What happens when the donut hole is reached?
Although beneficiaries are responsible for a percentage of the cost of their medication while in the coverage gap, they typically pay no more than 25% of the cost of approved, brand-name prescription drugs. Some plans offer even lower costs while in the coverage gap. The discount applies to the beneficiary’s plan negotiated pricing that specific drug. Although members pay no more than 25% of the price for the brand-name drug, almost the full price of the drug will count as out-of-pocket costs. This helps get them out of the donut hole faster, because member costs count toward out-of-pocket maximum payments.
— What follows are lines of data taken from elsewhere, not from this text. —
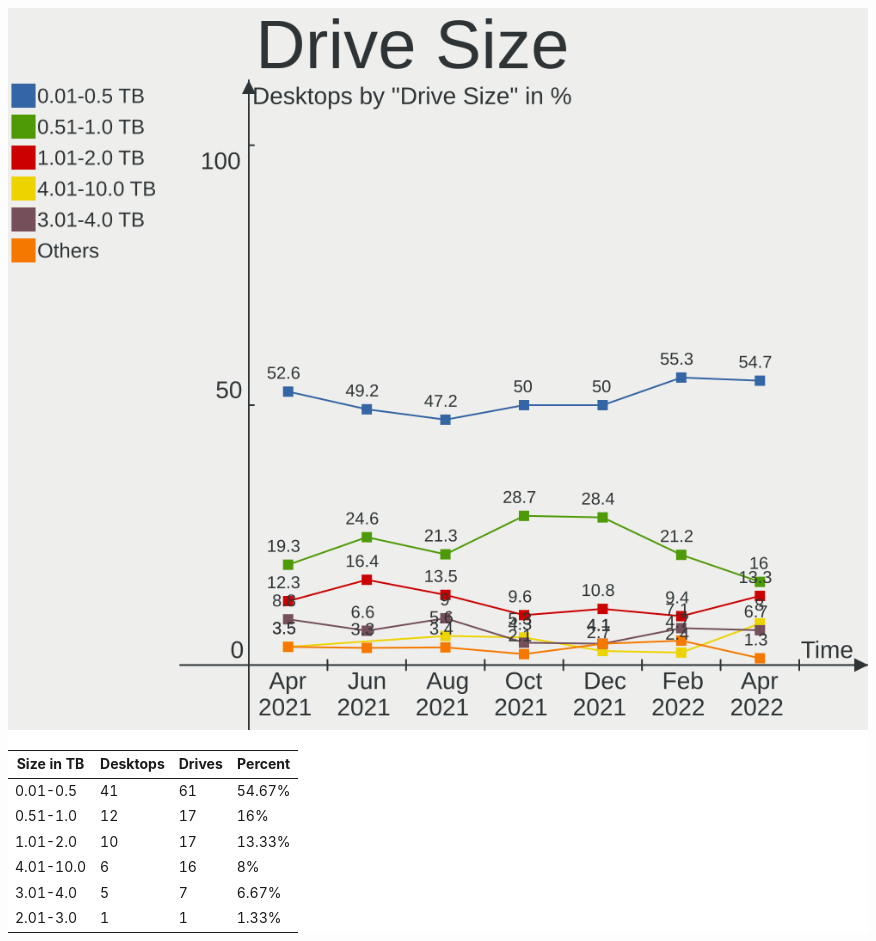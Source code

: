 ![Drive Size](./images/line_chart/drive_size.svg)

| Size in TB | Desktops | Drives | Percent |
|------------|----------|--------|---------|
| 0.01-0.5   | 41       | 61     | 54.67%  |
| 0.51-1.0   | 12       | 17     | 16%     |
| 1.01-2.0   | 10       | 17     | 13.33%  |
| 4.01-10.0  | 6        | 16     | 8%      |
| 3.01-4.0   | 5        | 7      | 6.67%   |
| 2.01-3.0   | 1        | 1      | 1.33%   |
How do I get out of the donut hole?
Catastrophic coverage kicks in to cover the costs of medication once a beneficiary has spent $7,400 in out-of-pocket costs. This number includes what the beneficiary pays in covered medication(s) and some costs that are covered by family members, charities, or other persons on their behalf. During this period, beneficiaries will pay significantly lower copays or coinsurance for their approved drugs for the remainder of the year. These out-of-pocket costs that help them reach catastrophic coverage include:
What they paid during the initial coverage period
Almost the full cost of brand-name drugs (including the manufacturer’s discount) purchased during the coverage gap
Amounts paid by others, including family members, most charities, and other persons on their behalf
Amounts paid by State Pharmaceutical Assistance Programs (SPAPs), AIDS Drug Assistance Programs, and the Indian Health Service
The Medicare Part D plan should keep track of how much money beneficiaries have spent out of pocket for covered drugs and their progression through coverage periods. This information should appear in monthly statements.
Note: Beneficiaries with Extra Help do not have a coverage gap. They pay different drug costs during the year. Drug costs may also be different for those enrolled in a SPAP.